Unemployment Comp[.] [Bd.] of Review, 910 A.2d 103, 107 (Pa. Cmwlth. 2006).
‘This provision presumes that an individual is an employee.’ Id. However, ‘this
presumption may be overcome if the putative employer sustains its burden of
showing that the claimant was free from control and direction in the
performance of [his] service and that, as to such service, was customarily
engaged in an independent trade or business.’ Id. ‘Unless both of these
showings are made, the presumption stands that one who performs services for
wages is an employee.’ Id. Minelli v. UCBR, 39 A.3d 593, 595-96 (Pa. Cmwlth.
2012).
The
employer did not overcome the strong presumption of Claimant’s status as an
employee. See Famularo Catering, Inc. v. Dep’t of Labor & Indus., 125 A.3d
866, 869 (Pa. Cmwlth. 2015) (quoting Electrolux Corp. v. Dep’t of Labor &
Indus., Bureau of Employer Tax Operations, 705 A.2d 1357, 1359–60 (Pa. Cmwlth.
1998) (“[A] person receiving remuneration for services rendered is presumed to
be employed and therefore to have ‘employment’ within the meaning of the [Law]
. . . .”)). “[T]he record here lacks any evidence that Claimant customarily
engaged in an independent business . . . .” Jia v. UCBR, 55 A.3d 545, 549 (Pa.
Cmwlth. 2012). “Claimant’s testimony is clear that he was not so engaged, and
there is no contrary evidence.” Id. “The test an employer must satisfy to
overcome the presumption of an employment relationship is simply not met here.”
Id.
Agreements not
dispositive
The
Commonwealth Court has “repeatedly held that the existence of an independent
contractor agreement is not dispositive of the work relationship,” Lello v. UCBR,
59 A.3d 1153, 1159 (Pa. Cmwlth. 2013).
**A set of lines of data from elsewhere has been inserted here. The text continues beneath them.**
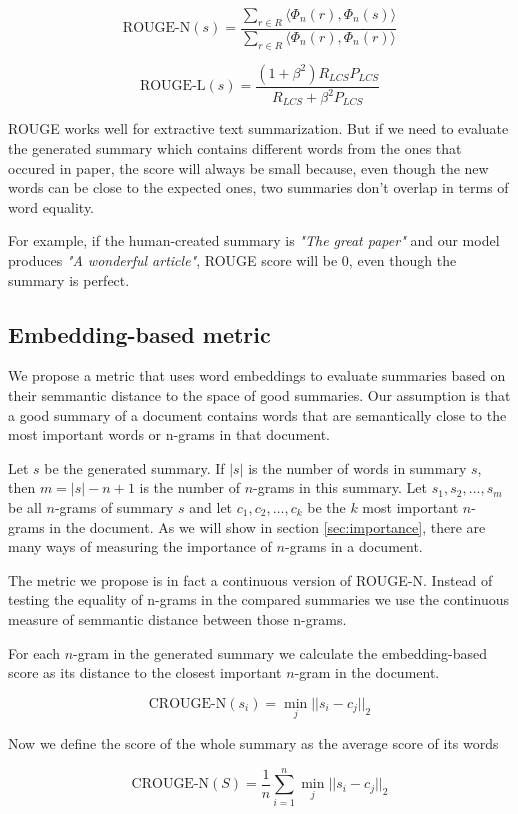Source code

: \documentclass[sigplan]{acmart}
\begin{document}
\[ \text{ROUGE-N}(s) = \frac{\sum_{r \in R} \langle \Phi_n(r), \Phi_n(s) \rangle}{\sum_{r \in R} \langle \Phi_n(r), \Phi_n(r) \rangle} \]

\[ \text{ROUGE-L}(s) = \frac{(1 + \beta^2) R_{LCS} P_{LCS}}{R_{LCS} + \beta^2 P_{LCS}} \]

ROUGE works well for extractive text summarization. But if we need to evaluate the generated summary which contains different words from the ones that occured in paper, the score will always be small because, even though the new words can be close to the expected ones, two summaries don't overlap in terms of word equality.

For example, if the human-created summary is \textit{"The great paper"} and our model produces \textit{"A wonderful article"}, ROUGE score will be $0$, even though the summary is perfect.

\subsection{Embedding-based metric}

We propose a metric that uses word embeddings to evaluate summaries based on their semmantic distance to the space of good summaries. Our assumption is that a good summary of a document contains words that are semantically close to the most important words or n-grams in that document.

Let $s$ be the generated summary. If $|s|$ is the number of words in summary $s$, then $m=|s|-n+1$ is the number of $n$-grams in this summary. Let $s_1, s_2, \dots, s_m$ be all $n$-grams of summary $s$ and let $c_1, c_2, \dots, c_k$ be the $k$ most important $n$-grams in the document. As we will show in section \ref{sec:importance}, there are many ways of measuring the importance of $n$-grams in a document.

The metric we propose is in fact a continuous version of ROUGE-N. Instead of testing the equality of n-grams in the compared summaries we use the continuous measure of semmantic distance between those n-grams.

For each $n$-gram in the generated summary we calculate the embedding-based score as its distance to the closest important $n$-gram in the document.

\[ \text{CROUGE-N}(s_i) = \operatorname*{min}_j ||s_i - c_j||_2 \]

Now we define the score of the whole summary as the average score of its words

\[ \text{CROUGE-N}(S) = \frac1n \sum_{i=1}^n \operatorname*{min}_j ||s_i - c_j||_2 \]
\end{document}
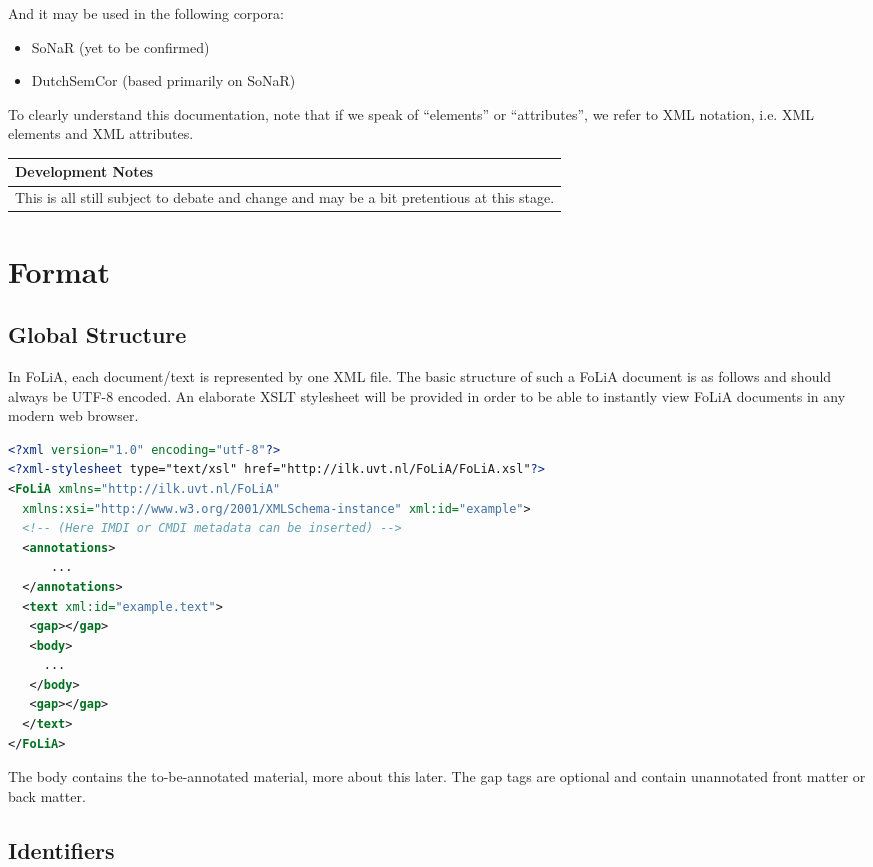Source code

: \documentclass[a4paper,12pt]{report}
\newenvironment{devnotes}
{
\begin{center}
    \begin{tabular}[h!]{|p{0.8\textwidth}|}
    \hline
    {\bf Development Notes}\\\hline}
{   \\\hline
    \end{tabular}
\end{center}}
\begin{document}
And it may be used in the following corpora:

\begin{itemize} 
\item SoNaR (yet to be confirmed)
\item DutchSemCor (based primarily on SoNaR)
\end{itemize}

To clearly understand this documentation, note that if we speak of ``elements'' or ``attributes'', we refer to XML notation, i.e. XML elements and XML attributes.

\begin{devnotes}
This is all still subject to debate and change and may be a bit pretentious at this stage.
\end{devnotes}

\chapter{Format}

\section{Global Structure}

In FoLiA, each document/text is represented by one XML file. The basic structure of such a FoLiA document is as follows and should always be UTF-8 encoded. An elaborate XSLT stylesheet will be provided in order to be able to instantly view FoLiA documents in any modern web browser.

\begin{lstlisting}[language=xml]
<?xml version="1.0" encoding="utf-8"?>
<?xml-stylesheet type="text/xsl" href="http://ilk.uvt.nl/FoLiA/FoLiA.xsl"?>
<FoLiA xmlns="http://ilk.uvt.nl/FoLiA"
  xmlns:xsi="http://www.w3.org/2001/XMLSchema-instance" xml:id="example">
  <!-- (Here IMDI or CMDI metadata can be inserted) -->
  <annotations>
      ...
  </annotations>    
  <text xml:id="example.text">
   <gap></gap>
   <body>
     ...
   </body>
   <gap></gap>
  </text>
</FoLiA>  
\end{lstlisting}

The body contains the to-be-annotated material, more about this later. The gap tags are optional and contain unannotated front matter or back matter. \cite{DCOI}

\section{Identifiers}
\end{document}
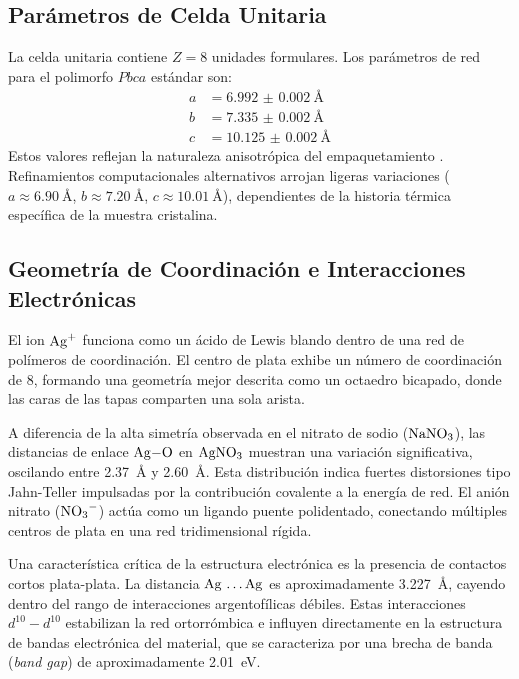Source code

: \documentclass[pdflatex,sn-mathphys-num]{sn-jnl}
\theoremstyle{thmstyleone}%
\theoremstyle{thmstyletwo}%
\theoremstyle{thmstylethree}%
\begin{document}
\subsection{Parámetros de Celda Unitaria}
La celda unitaria contiene $Z=8$ unidades formulares. Los parámetros de red para
el polimorfo $Pbca$ estándar son:
\begin{align}
  a &= \qty{6.992(2)}{\angstrom} \\
  b &= \qty{7.335(2)}{\angstrom} \\
  c &= \qty{10.125(2)}{\angstrom}
\end{align}
Estos valores reflejan la naturaleza anisotrópica del empaquetamiento
\cite{osti_1279797, Persson2012}.
Refinamientos computacionales alternativos arrojan ligeras variaciones ($a
\approx \qty{6.90}{\angstrom}$, $b \approx \qty{7.20}{\angstrom}$, $c \approx
\qty{10.01}{\angstrom}$), dependientes de la historia térmica específica de la
muestra cristalina.

\subsection{Geometría de Coordinación e Interacciones Electrónicas}
El ion $\ce{Ag+}$ funciona como un ácido de Lewis blando dentro de una red de
polímeros de coordinación. El centro de plata exhibe un número de coordinación
de 8, formando una geometría mejor descrita como un octaedro bicapado, donde las
caras de las tapas comparten una sola arista.

A diferencia de la alta simetría observada en el nitrato de sodio ($\ce{NaNO3}$),
las distancias de enlace $\ce{Ag-O}$ en $\ce{AgNO3}$ muestran una variación
significativa, oscilando entre \qty{2.37}{\angstrom} y \qty{2.60}{\angstrom}.
Esta distribución indica fuertes distorsiones tipo Jahn-Teller impulsadas por la
contribución covalente a la energía de red. El anión nitrato ($\ce{NO3-}$) actúa
como un ligando puente polidentado, conectando múltiples centros de plata en una
red tridimensional rígida.

Una característica crítica de la estructura electrónica es la presencia de
contactos cortos plata-plata. La distancia $\ce{Ag \dots Ag}$ es
aproximadamente \qty{3.227}{\angstrom}, cayendo dentro del rango de
interacciones argentofílicas débiles. Estas interacciones $d^{10}-d^{10}$
estabilizan la red ortorrómbica e influyen directamente en la estructura de
bandas electrónica del material, que se caracteriza por una brecha de banda
(\textit{band gap}) de aproximadamente \qty{2.01}{\electronvolt}.
\end{document}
Nor is the fact that the claimant did not
receive a W-2 form dispositive of the issue.
In fact, the contracts here “contain
ample evidence supporting Claimant’s presumptive employee status which HPM, who
had the burden, did not overcome. For example, the contracts specified
Claimant’s hourly rate of pay as well as his overtime rate of pay, and per diem
expenses. . . .. In addition, the
contracts expressed that Claimant’s home trips “will be scheduled with approval
from the job site” and he consented to drug testing at the jobsite. . . . Further,
they provided that Claimant was responsible for his steel tip boots and
clothing but would be furnished all necessary equipment at the job site.